**To do:** Each line of the data holding "passSecretArgumentTo" should be found and copied.

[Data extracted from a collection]

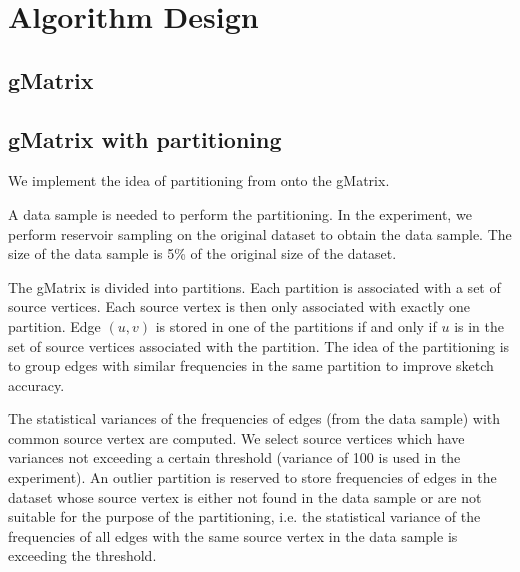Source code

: 
\chapter{Algorithm Design}

\ifpdf
    \graphicspath{{Chapter2/Figs/Raster/}{Chapter2/Figs/PDF/}{Chapter2/Figs/}}
\else
    \graphicspath{{Chapter2/Figs/Vector/}{Chapter2/Figs/}}
\fi

\section{gMatrix}

\section{gMatrix with partitioning}

We implement the idea of partitioning from \cite{DBLP} onto the gMatrix.

A data sample is needed to perform the partitioning. In the experiment, we perform reservoir sampling on the original dataset to obtain the data sample. The size of the data sample is 5\% of the original size of the dataset.

The gMatrix is divided into partitions. Each partition is associated with a set of source vertices. Each source vertex is then only associated with exactly one partition. Edge $(u,v)$ is stored in one of the partitions if and only if $u$ is in the set of source vertices associated with the partition. The idea of the partitioning is to group edges with similar frequencies in the same partition to improve sketch accuracy.

The statistical variances of the frequencies of edges (from the data sample) with common source vertex are computed. We select source vertices which have variances not exceeding a certain threshold (variance of 100 is used in the experiment). An outlier partition is reserved to store frequencies of edges in the dataset whose source vertex is either not found in the data sample or are not suitable for the purpose of the partitioning, i.e. the statistical variance of the frequencies of all edges with the same source vertex in the data sample is exceeding the threshold.

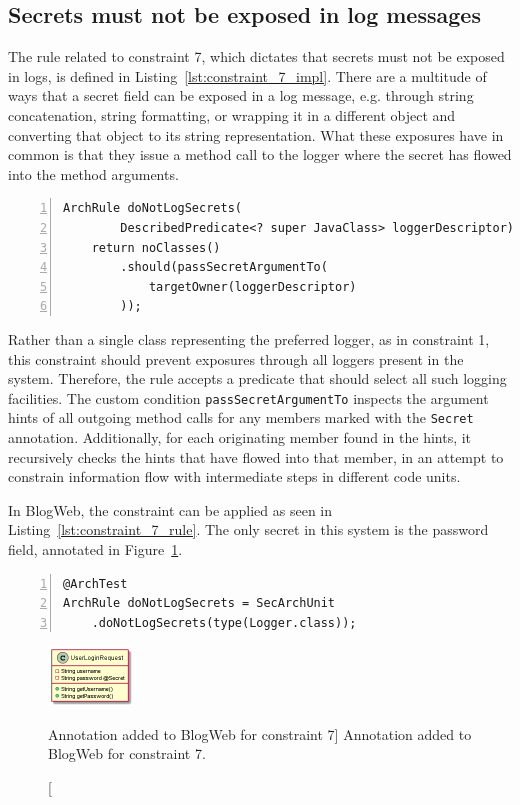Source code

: \subsection{Secrets must not be exposed in log messages}
The rule related to constraint 7, which dictates that secrets must not be exposed in logs, is defined in Listing~\ref{lst:constraint_7_impl}.
There are a multitude of ways that a secret field can be exposed in a log message, e.g. through string concatenation, string formatting, or wrapping it in a different object and converting that object to its string representation. What these exposures have in common is that they issue a method call to the logger where the secret has flowed into the method arguments.

\begin{minipage}{\linewidth}
\begin{lstlisting}[caption={Rule definition for constraint 7.}, captionpos=b, label=lst:constraint_7_impl, numbers=left]
ArchRule doNotLogSecrets(
        DescribedPredicate<? super JavaClass> loggerDescriptor) {
    return noClasses()
        .should(passSecretArgumentTo(
            targetOwner(loggerDescriptor)
        ));
\end{lstlisting}
\end{minipage}

Rather than a single class representing the preferred logger, as in constraint 1, this constraint should prevent exposures through all loggers present in the system. Therefore, the rule accepts a predicate that should select all such logging facilities. The custom condition \texttt{passSecretArgumentTo} inspects the argument hints of all outgoing method calls for any members marked with the \texttt{Secret} annotation. Additionally, for each originating member found in the hints, it recursively checks the hints that have flowed into that member, in an attempt to constrain information flow with intermediate steps in different code units.

In BlogWeb, the constraint can be applied as seen in Listing~\ref{lst:constraint_7_rule}. The only secret in this system is the password field, annotated in Figure~\ref{fig:secrets_toy_system}.

\begin{minipage}{\linewidth}
\begin{lstlisting}[caption={Application of constraint 7 to BlogWeb.}, captionpos=b, label=lst:constraint_7_rule, numbers=left]
@ArchTest
ArchRule doNotLogSecrets = SecArchUnit
    .doNotLogSecrets(type(Logger.class));
\end{lstlisting}
\end{minipage}

\begin{figure}
    \centering
    \includegraphics[width=0.2\textwidth]{figure/toyexamples/Secrets.png}
    \caption
        [Annotation added to BlogWeb for constraint 7]
        {Annotation added to BlogWeb for constraint 7.}
    \label{fig:secrets_toy_system}
\end{figure}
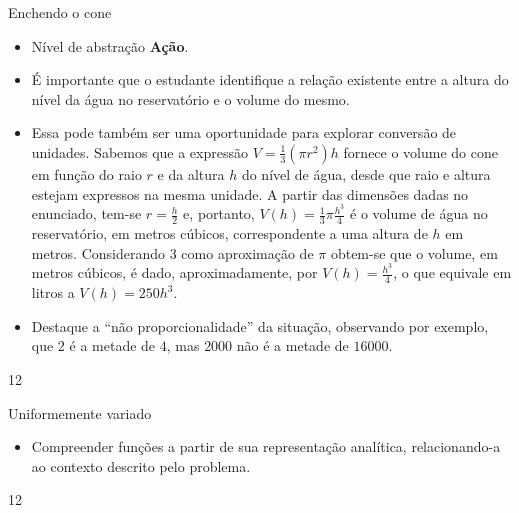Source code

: \begin{sugestions}{Enchendo o cone}
{
\begin{itemize}
\item Nível de abstração \textbf{Ação}.

\item É importante que o estudante identifique a relação existente entre a altura do nível da água no reservatório e o volume do mesmo.

\item Essa pode também ser uma oportunidade para explorar conversão de unidades. Sabemos que a expressão $V=\frac{1}{3}(\pi r^2)h$ fornece o volume do cone em função do raio $r$ e da altura $h$ do nível de água, desde que raio e altura estejam expressos na mesma unidade. A partir das dimensões dadas no enunciado, tem-se $r=\frac{h}{2}$ e, portanto, $V(h)=\frac{1}{3}\pi\frac{h^3}{4}$ é o volume de água no reservatório, em metros cúbicos, correspondente a uma altura de $h$ em metros. Considerando $3$ como aproximação de $\pi$ obtem-se que o volume, em metros cúbicos, é dado, aproximadamente, por $V(h)=\frac{h^3}{4}$, o que equivale em litros a $V(h)=250h^3$.

\item Destaque a “não proporcionalidade” da situação, observando por exemplo, que $2$ é a metade de $4$, mas $2000$ não é a metade de $16000$.
\end{itemize}
}{1}{2}
\end{sugestions}

\begin{objectives}{Uniformemente variado}
{
\begin{itemize}

\item Compreender funções a partir de sua representação analítica, relacionando-a ao contexto descrito pelo problema.

\end{itemize}
}{1}{2}
\end{objectives}

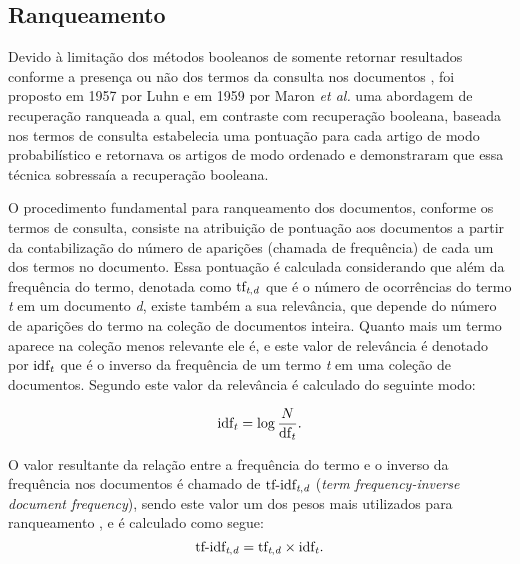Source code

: \subsection{Ranqueamento} \label{subsec:Ranqueamento}
Devido à limitação dos métodos booleanos de somente retornar resultados conforme a presença ou não dos termos da consulta nos documentos \cite[p.~100]{Manning2008IIR}, foi proposto em 1957 por Luhn e em 1959 por Maron \textit{et al.} uma abordagem de recuperação ranqueada \cite[p.~1446]{Sanderson2012THIRR} a qual, em contraste com recuperação booleana, baseada nos termos de consulta estabelecia uma pontuação para cada artigo de modo probabilístico e retornava os artigos de modo ordenado e demonstraram que essa técnica sobressaía a recuperação booleana.

O procedimento fundamental para ranqueamento dos documentos, conforme os termos de consulta, consiste na atribuição de pontuação aos documentos a partir da contabilização do número de aparições (chamada de frequência) de cada um dos termos no documento.
Essa pontuação é calculada considerando que além da frequência do termo, denotada como $\text{tf}_{\text{\textit{t},\textit{d}}}$ que é o número de ocorrências do termo \textit{t} em um documento \textit{d}, existe também a sua relevância, que depende do número de aparições do termo na coleção de documentos inteira.
Quanto mais um termo aparece na coleção menos relevante ele é, e este valor de relevância é denotado por $\text{idf}_{\text{\textit{t}}}$ que é o inverso da frequência de um termo \textit{t} em uma coleção de documentos.
Segundo  este valor da relevância é calculado do seguinte modo:

\begin{equation}
    \text{idf}_{\text{\textit{t}}} = \log{\frac{N}{\text{df}_{\text{\textit{t}}}}}.
\end{equation}

O valor resultante da relação entre a frequência do termo e o inverso da frequência nos documentos é chamado de $\text{tf-idf}_{\text{\textit{t},\textit{d}}}$ (\textit{term frequency-inverse document frequency}), sendo este valor um dos pesos mais utilizados para ranqueamento \cite[p.~107--110]{Manning2008IIR}, e é calculado  como segue:
\begin{equation}
    \text{tf-idf}_{\text{\textit{t},\textit{d}}}  = \text{tf}_{\text{\textit{t},\textit{d}}} \times \text{idf}_{\text{\textit{t}}}.
\end{equation}

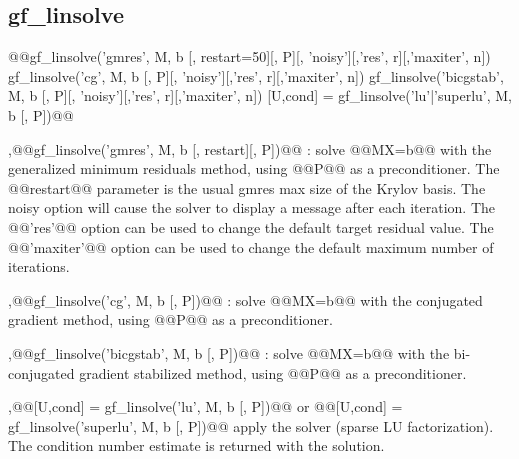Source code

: \subsection{gf\_linsolve}
\begin{synopsis}
@@gf_linsolve('gmres', \tspmat M, \tvec b [, \tint restart=50][, \tprecond P][, 'noisy'][,'res', r][,'maxiter', n])
gf_linsolve('cg', \tspmat M, \tvec b [, \tprecond P][, 'noisy'][,'res', r][,'maxiter', n])
gf_linsolve('bicgstab', \tspmat M, \tvec b [, \tprecond P][, 'noisy'][,'res', r][,'maxiter', n])
[U,cond] = gf_linsolve('lu'|'superlu', \tspmat M, \tvec b [, \tprecond P])@@\end{synopsis}
\begin{cmddescription}
  \sep{@@gf_linsolve('gmres', M, b [, restart][, P])@@} :
  solve @@MX=b@@ with the generalized minimum residuals method, using
  @@P@@ as a preconditioner. The @@restart@@ parameter is the usual gmres max
  size of the Krylov basis. The noisy option will cause the solver to
  display a message after each iteration. The @@'res'@@ option can be
  used to change the default target residual value. The @@'maxiter'@@
  option can be used to change the default maximum number of
  iterations.

  \sep{@@gf_linsolve('cg', M, b [, P])@@} :
  solve @@MX=b@@ with the conjugated gradient method, using @@P@@ as a preconditioner.

  \sep{@@gf_linsolve('bicgstab', M, b [, P])@@} :
  solve @@MX=b@@ with the bi-conjugated gradient stabilized method, using @@P@@ as a
  preconditioner.

  \sep{@@[U,cond] = gf_linsolve('lu', M, b [, P])@@} or
  @@[U,cond] = gf_linsolve('superlu', M, b [, P])@@
  apply the \SuperLU solver (sparse LU factorization). The condition number
  estimate is returned with the solution.
\end{cmddescription}
\newpage

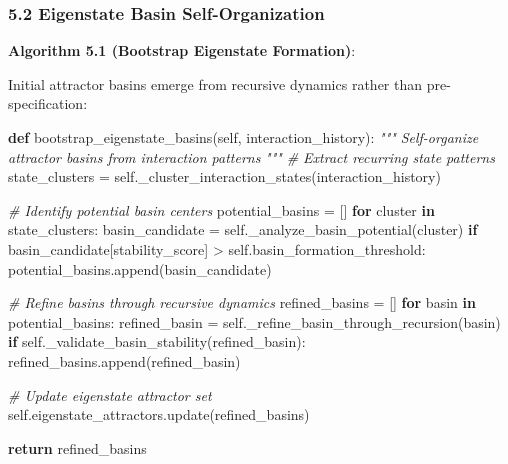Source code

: \documentclass[
]{article}
\newenvironment{Shaded}{}{}
\newcommand{\CommentTok}[1]{\textcolor[rgb]{0.38,0.63,0.69}{\textit{#1}}}
\newcommand{\ControlFlowTok}[1]{\textcolor[rgb]{0.00,0.44,0.13}{\textbf{#1}}}
\newcommand{\KeywordTok}[1]{\textcolor[rgb]{0.00,0.44,0.13}{\textbf{#1}}}
\newcommand{\NormalTok}[1]{#1}
\newcommand{\OperatorTok}[1]{\textcolor[rgb]{0.40,0.40,0.40}{#1}}
\newcommand{\StringTok}[1]{\textcolor[rgb]{0.25,0.44,0.63}{#1}}
\newcommand{\VariableTok}[1]{\textcolor[rgb]{0.10,0.09,0.49}{#1}}
\begin{document}
\subsubsection{5.2 Eigenstate Basin
Self-Organization}\label{eigenstate-basin-self-organization}

\textbf{Algorithm 5.1 (Bootstrap Eigenstate Formation)}:

Initial attractor basins emerge from recursive dynamics rather than
pre-specification:

\begin{Shaded}
\begin{Highlighting}[]
\KeywordTok{def}\NormalTok{ bootstrap\_eigenstate\_basins(}\VariableTok{self}\NormalTok{, interaction\_history):}
    \CommentTok{"""}
\CommentTok{    Self{-}organize attractor basins from interaction patterns}
\CommentTok{    """}
    \CommentTok{\# Extract recurring state patterns}
\NormalTok{    state\_clusters }\OperatorTok{=} \VariableTok{self}\NormalTok{.\_cluster\_interaction\_states(interaction\_history)}

    \CommentTok{\# Identify potential basin centers}
\NormalTok{    potential\_basins }\OperatorTok{=}\NormalTok{ []}
    \ControlFlowTok{for}\NormalTok{ cluster }\KeywordTok{in}\NormalTok{ state\_clusters:}
\NormalTok{        basin\_candidate }\OperatorTok{=} \VariableTok{self}\NormalTok{.\_analyze\_basin\_potential(cluster)}
        \ControlFlowTok{if}\NormalTok{ basin\_candidate[}\StringTok{\textquotesingle{}stability\_score\textquotesingle{}}\NormalTok{] }\OperatorTok{\textgreater{}} \VariableTok{self}\NormalTok{.basin\_formation\_threshold:}
\NormalTok{            potential\_basins.append(basin\_candidate)}

    \CommentTok{\# Refine basins through recursive dynamics}
\NormalTok{    refined\_basins }\OperatorTok{=}\NormalTok{ []}
    \ControlFlowTok{for}\NormalTok{ basin }\KeywordTok{in}\NormalTok{ potential\_basins:}
\NormalTok{        refined\_basin }\OperatorTok{=} \VariableTok{self}\NormalTok{.\_refine\_basin\_through\_recursion(basin)}
        \ControlFlowTok{if} \VariableTok{self}\NormalTok{.\_validate\_basin\_stability(refined\_basin):}
\NormalTok{            refined\_basins.append(refined\_basin)}

    \CommentTok{\# Update eigenstate attractor set}
    \VariableTok{self}\NormalTok{.eigenstate\_attractors.update(refined\_basins)}

    \ControlFlowTok{return}\NormalTok{ refined\_basins}
\end{Highlighting}
\end{Shaded}
\end{document}
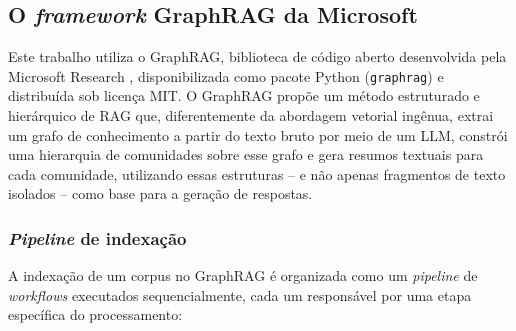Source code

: \subsection{O \textit{framework} GraphRAG da Microsoft}
\label{sec-fundteo-graphrag-ms}

Este trabalho utiliza o GraphRAG, biblioteca de código aberto desenvolvida
pela Microsoft Research \cite{edge2024global}, disponibilizada como pacote Python (\texttt{graphrag}) e distribuída sob
licença MIT. O GraphRAG propõe um método estruturado e hierárquico de RAG
que, diferentemente da abordagem vetorial ingênua, extrai um grafo de
conhecimento a partir do texto bruto por meio de um LLM, constrói uma
hierarquia de comunidades sobre esse grafo e gera resumos textuais para cada
comunidade, utilizando essas estruturas -- e não apenas fragmentos de texto
isolados -- como base para a geração de respostas.

\subsubsection{\textit{Pipeline} de indexação}
\label{sec-fundteo-graphrag-indexacao}

A indexação de um corpus no GraphRAG é organizada como um \textit{pipeline}
de \textit{workflows} executados sequencialmente, cada um responsável por uma
etapa específica do processamento:

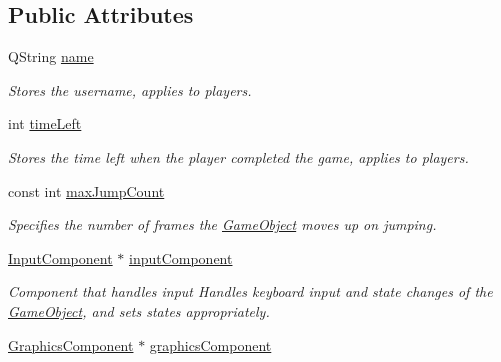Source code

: \subsection*{Public Attributes}
\begin{DoxyCompactItemize}
\item 
\hypertarget{classGameObject_a05bfcec90c5fd5579ae901ad09919b12}{Q\-String \hyperlink{classGameObject_a05bfcec90c5fd5579ae901ad09919b12}{name}}\label{classGameObject_a05bfcec90c5fd5579ae901ad09919b12}

\begin{DoxyCompactList}\small\item\em Stores the username, applies to players. \end{DoxyCompactList}\item 
\hypertarget{classGameObject_a6ca856e43814c856465e252c2620b4fd}{int \hyperlink{classGameObject_a6ca856e43814c856465e252c2620b4fd}{time\-Left}}\label{classGameObject_a6ca856e43814c856465e252c2620b4fd}

\begin{DoxyCompactList}\small\item\em Stores the time left when the player completed the game, applies to players. \end{DoxyCompactList}\item 
\hypertarget{classGameObject_a32194bfeb8fa7c182b461b3d81f5b4f8}{const int \hyperlink{classGameObject_a32194bfeb8fa7c182b461b3d81f5b4f8}{max\-Jump\-Count}}\label{classGameObject_a32194bfeb8fa7c182b461b3d81f5b4f8}

\begin{DoxyCompactList}\small\item\em Specifies the number of frames the \hyperlink{classGameObject}{Game\-Object} moves up on jumping. \end{DoxyCompactList}\item 
\hypertarget{classGameObject_a5d0f552ee77c70c8f28b11dd792bf5e9}{\hyperlink{classInputComponent}{Input\-Component} $\ast$ \hyperlink{classGameObject_a5d0f552ee77c70c8f28b11dd792bf5e9}{input\-Component}}\label{classGameObject_a5d0f552ee77c70c8f28b11dd792bf5e9}

\begin{DoxyCompactList}\small\item\em Component that handles input Handles keyboard input and state changes of the \hyperlink{classGameObject}{Game\-Object}, and sets states appropriately. \end{DoxyCompactList}\item 
\hypertarget{classGameObject_abb548a6a6010953cded6906801ef4d2b}{\hyperlink{classGraphicsComponent}{Graphics\-Component} $\ast$ \hyperlink{classGameObject_abb548a6a6010953cded6906801ef4d2b}{graphics\-Component}}\label{classGameObject_abb548a6a6010953cded6906801ef4d2b}


\end{DoxyCompactItemize}
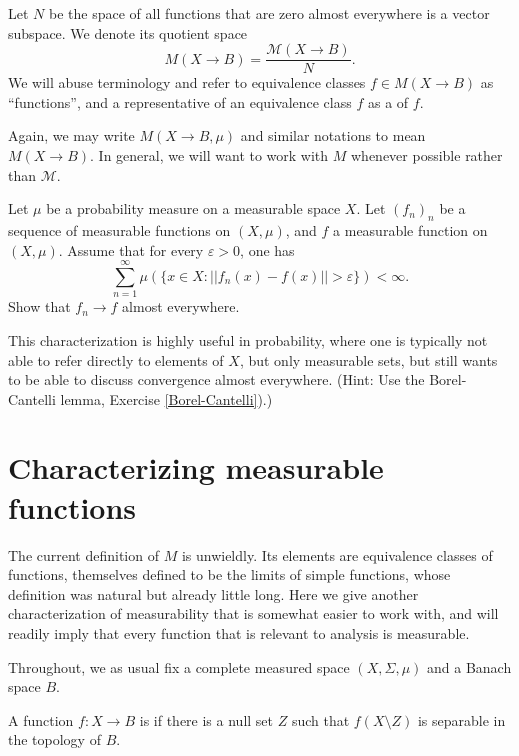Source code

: \begin{definition}
Let $N$ be the space of all functions that are zero almost everywhere is a vector subspace. We denote its quotient space
\[M(X \to B) = \frac{\mathcal M(X \to B)}{N}.\]
We will abuse terminology and refer to equivalence classes $f \in M(X \to B)$ as ``functions'', and a representative of an equivalence class $f$ as a  of $f$.
\end{definition}

\begin{subsec}
Again, we may write $M(X \to B, \mu)$ and similar notations to mean $M(X \to B)$.
In general, we will want to work with $M$ whenever possible rather than $\mathcal M$.
\end{subsec}

\begin{exercise}
Let $\mu$ be a probability measure on a measurable space $X$.
Let $(f_{n})_{n}$ be a sequence of measurable functions on $(X, \mu)$, and $f$ a measurable function on $(X, \mu)$.
Assume that for every $\varepsilon > 0$, one has
\[\sum_{n=1}^{\infty} \mu(\{x \in X: ||f_{n}(x) - f(x)|| > \varepsilon\}) < \infty.\]
Show that $f_{n} \to f$ almost everywhere.

This characterization is highly useful in probability, where one is typically not able to refer directly to elements of $X$, but only measurable sets, but still wants to be able to discuss convergence almost everywhere.
(Hint: Use the Borel-Cantelli lemma, Exercise \ref{Borel-Cantelli}).)
\end{exercise}



\section{Characterizing measurable functions}
The current definition of $M$ is unwieldly. Its elements are equivalence classes of functions, themselves defined to be the limits of simple functions, whose definition was natural but already little long.
Here we give another characterization of measurability that is somewhat easier to work with, and will readily imply that every function that is relevant to analysis is measurable.

\begin{subsec}
Throughout, we as usual fix a complete measured space $(X, \Sigma, \mu)$ and a Banach space $B$.
\end{subsec}

\begin{definition}
\label{almost separably valued dfn}
A function $f: X \to B$ is  if there is a null set $Z$ such that $f(X \setminus Z)$ is separable in the topology of $B$.
\end{definition}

**Written answer:**
        .should(passSecretArgumentTo(
Rather than a single class representing the preferred logger, as in constraint 1, this constraint should prevent exposures through all loggers present in the system. Therefore, the rule accepts a predicate that should select all such logging facilities. The custom condition \texttt{passSecretArgumentTo} inspects the argument hints of all outgoing method calls for any members marked with the \texttt{Secret} annotation. Additionally, for each originating member found in the hints, it recursively checks the hints that have flowed into that member, in an attempt to constrain information flow with intermediate steps in different code units.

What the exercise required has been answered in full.